Title: Social Determinants and Smoking Cessation
Presenter: Dr. David Wetter of Rice University
Presented: April 7, 2016
About the webinar:
Health and health behaviors such as smoking cessation are highly patterned on a socioeconomic gradient. Healthy People 2020 defines the social determinants of health as the “conditions in the environments in which people are born, live, learn, work, play, worship, and age.”

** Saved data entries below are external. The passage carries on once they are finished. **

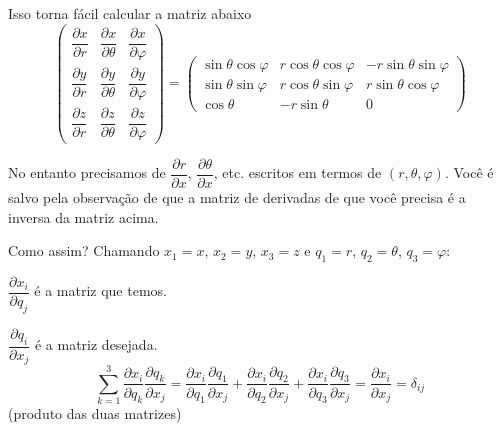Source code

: Isso torna fácil calcular a matriz abaixo
\begin{equation}
    \begin{pmatrix}
        \dfrac{\partial x}{\partial r} & \dfrac{\partial x}{\partial \theta} & \dfrac{\partial x}{\partial \varphi} \\[2mm]
        \dfrac{\partial y}{\partial r} & \dfrac{\partial y}{\partial \theta} & \dfrac{\partial y}{\partial \varphi} \\[2mm]
        \dfrac{\partial z}{\partial r} & \dfrac{\partial z}{\partial \theta} & \dfrac{\partial z}{\partial \varphi}
    \end{pmatrix}
    =
    \begin{pmatrix}
        \sin\theta\cos\varphi & r\cos\theta\cos\varphi & -r\sin\theta\sin\varphi \\
        \sin\theta\sin\varphi & r\cos\theta\sin\varphi & r\sin\theta\cos\varphi \\
        \cos\theta & -r\sin\theta & 0
    \end{pmatrix}
\label{eq:aula19_matriz_jacobiana_direta}
\end{equation}

No entanto precisamos de $\dfrac{\partial r}{\partial x}$, $\dfrac{\partial \theta}{\partial x}$, etc. escritos em termos de $(r,\theta,\varphi)$. Você é salvo pela observação de que a matriz de derivadas de que você precisa é a inversa da matriz acima.

Como assim? Chamando $x_1 = x$, $x_2 = y$, $x_3 = z$ e $q_1 = r$, $q_2 = \theta$, $q_3 = \varphi$:

$\dfrac{\partial x_i}{\partial q_j}$ é a matriz que temos.

$\dfrac{\partial q_i}{\partial x_j}$ é a matriz desejada.
\begin{equation}
    \sum_{k=1}^{3} \frac{\partial x_i}{\partial q_k}\frac{\partial q_k}{\partial x_j}
    = \frac{\partial x_i}{\partial q_1}\frac{\partial q_1}{\partial x_j} + \frac{\partial x_i}{\partial q_2}\frac{\partial q_2}{\partial x_j} + \frac{\partial x_i}{\partial q_3}\frac{\partial q_3}{\partial x_j}
    = \frac{\partial x_i}{\partial x_j} = \delta_{ij}
\label{eq:aula19_produto_matrizes}
\end{equation}
(produto das duas matrizes)

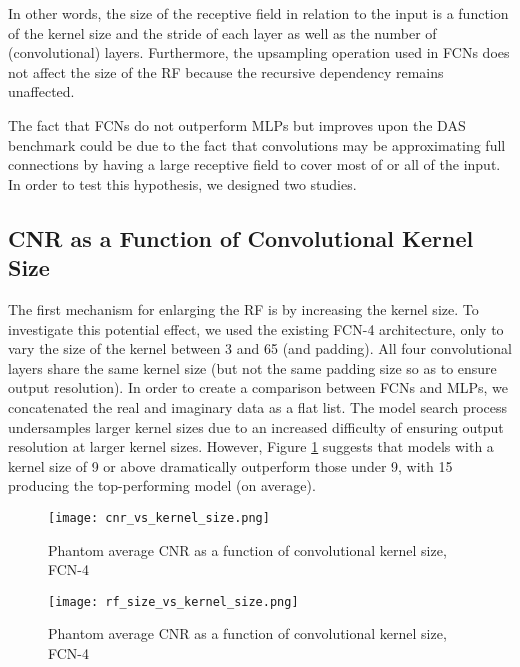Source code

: In other words, the size of the receptive field in relation to the input is a function of the kernel size and the stride of each layer as well as the number of (convolutional) layers. Furthermore, the upsampling operation used in FCNs does not affect the size of the RF because the recursive dependency remains unaffected.

The fact that FCNs do not outperform MLPs but improves upon the DAS benchmark could be due to the fact that convolutions may be approximating full connections by having a large receptive field to cover most of or all of the input. In order to test this hypothesis, we designed two studies.

\subsection{CNR as a Function of Convolutional Kernel Size}
The first mechanism for enlarging the RF is by increasing the kernel size. To investigate this potential effect, we used the existing FCN-4 architecture, only to vary the size of the kernel between 3 and 65 (and padding). All four convolutional layers share the same kernel size (but not the same padding size so as to ensure output resolution). In order to create a comparison between FCNs and MLPs, we concatenated the real and imaginary data as a flat list. The model search process undersamples larger kernel sizes due to an increased difficulty of ensuring output resolution at larger kernel sizes. However, Figure \ref{fig:cnr_vs_kernel_size} suggests that models with a kernel size of 9 or above dramatically outperform those under 9, with 15 producing the top-performing model (on average).

\begin{figure}[htbp]
  \centerline{\texttt{[image: cnr\_vs\_kernel\_size.png]}}
  \caption{Phantom average CNR as a function of convolutional kernel size, FCN-4}
  \label{fig:cnr_vs_kernel_size}
\end{figure}

\begin{figure}[htbp]
  \centerline{\texttt{[image: rf\_size\_vs\_kernel\_size.png]}}
  \caption{Phantom average CNR as a function of convolutional kernel size, FCN-4}
  \label{fig:rf_size_vs_kernel_size}
\end{figure}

Examples of social determinants include economic/material resources such as income, employment, and access to educational opportunities; social conditions such as neighborhood problems and social trust; and, physical conditions such as bars and tobacco retail outlets. Dr. Wetter will present data showing how a broad range of social determinants impact smoking cessation among underserved populations.
About the presenter:
David W. Wetter, Ph.D., is a Professor and the Elma W. Schneider Chair in the Department of Psychology at Rice University. His work is targeted at eliminating disparities in health-related behavior through translational research. Specific research foci include: theoretical models of addictive and cancer risk behaviors; the development and evaluation of theoretically-based interventions; and, translational research to implement and disseminate those interventions in real world settings. His research spans the continuum from cells to society, and focuses on high-risk and underserved populations, with a major focus on low socioeconomic status individuals, minorities, and women. Dr. Wetter earned his Ph.D. in Clinical Psychology and a M.S. in Epidemiology from the University of Wisconsin – Madison. He has a joint appointment in the Department of Health Disparities Research at MD Anderson and an adjunct appointment at The University of Texas School of Public Health.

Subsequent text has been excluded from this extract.